DATASET ENTRIES ▸
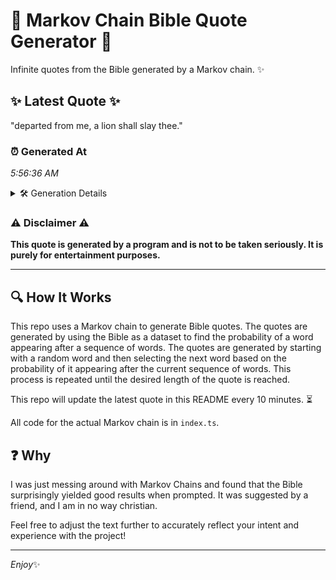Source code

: # 📖 Markov Chain Bible Quote Generator 📖

Infinite quotes from the Bible generated by a Markov chain. ✨

## ✨ Latest Quote ✨
"departed from me, a lion shall slay thee."

### ⏰ Generated At
*5:56:36 AM*

<details>
    <summary>🛠️ Generation Details</summary>
    <p>
        <strong>🌱 Seed:</strong> departed<br>
        <strong>🔄 Iterations:</strong> 7<br>
        <strong>📜 Context History:</strong><br>[ departed ]: from<br>[ departed, from ]: me,<br>[ departed, from, me, ]: a<br>[ departed, from, me,, a ]: lion<br>[ departed, from, me,, a, lion ]: shall<br>[ departed, from, me,, a, lion, shall ]: slay<br>[ from, me,, a, lion, shall, slay ]: thee.<br>
    </p>
</details>

### ⚠️ Disclaimer ⚠️
**This quote is generated by a program and is not to be taken seriously. It is purely for entertainment purposes.**

---

## 🔍 How It Works

This repo uses a Markov chain to generate Bible quotes. The quotes are generated by using the Bible as a dataset to find the probability of a word appearing after a sequence of words. The quotes are generated by starting with a random word and then selecting the next word based on the probability of it appearing after the current sequence of words. This process is repeated until the desired length of the quote is reached.

This repo will update the latest quote in this README every 10 minutes. ⏳

All code for the actual Markov chain is in `index.ts`.

## ❓ Why

I was just messing around with Markov Chains and found that the Bible surprisingly yielded good results when prompted. 
It was suggested by a friend, and I am in no way christian.

Feel free to adjust the text further to accurately reflect your intent and experience with the project!

---

*Enjoy*✨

TO DO ▸ Please print the records above word for word, leaving every image out.

WRITTEN REPLY ▸
Source code

: # 📖 Markov Chain Bible Quote Generator 📖

Infinite quotes from the Bible generated by a Markov chain. ✨

## ✨ Latest Quote ✨
"departed from me, a lion shall slay thee."

### ⏰ Generated At
*5:56:36 AM*

<details>
    <summary>🛠️ Generation Details</summary>
    <p>
        <strong>🌱 Seed:</strong> departed<br>
        <strong>🔄 Iterations:</strong> 7<br>
        <strong>📜 Context History:</strong><br>[ departed ]: from<br>[ departed, from ]: me,<br>[ departed, from, me, ]: a<br>[ departed, from, me,, a ]: lion<br>[ departed, from, me,, a, lion ]: shall<br>[ departed, from, me,, a, lion, shall ]: slay<br>[ from, me,, a, lion, shall, slay ]: thee.<br>
    </p>
</details>

### ⚠️ Disclaimer ⚠️
**This quote is generated by a program and is not to be taken seriously. It is purely for entertainment purposes.**

---

## 🔍 How It Works

This repo uses a Markov chain to generate Bible quotes. The quotes are generated by using the Bible as a dataset to find the probability of a word appearing after a sequence of words. The quotes are generated by starting with a random word and then selecting the next word based on the probability of it appearing after the current sequence of words. This process is repeated until the desired length of the quote is reached.

This repo will update the latest quote in this README every 10 minutes. ⏳

All code for the actual Markov chain is in `index.ts`.

## ❓ Why

I was just messing around with Markov Chains and found that the Bible surprisingly yielded good results when prompted. 
It was suggested by a friend, and I am in no way christian.

Feel free to adjust the text further to accurately reflect your intent and experience with the project!

---

*Enjoy*✨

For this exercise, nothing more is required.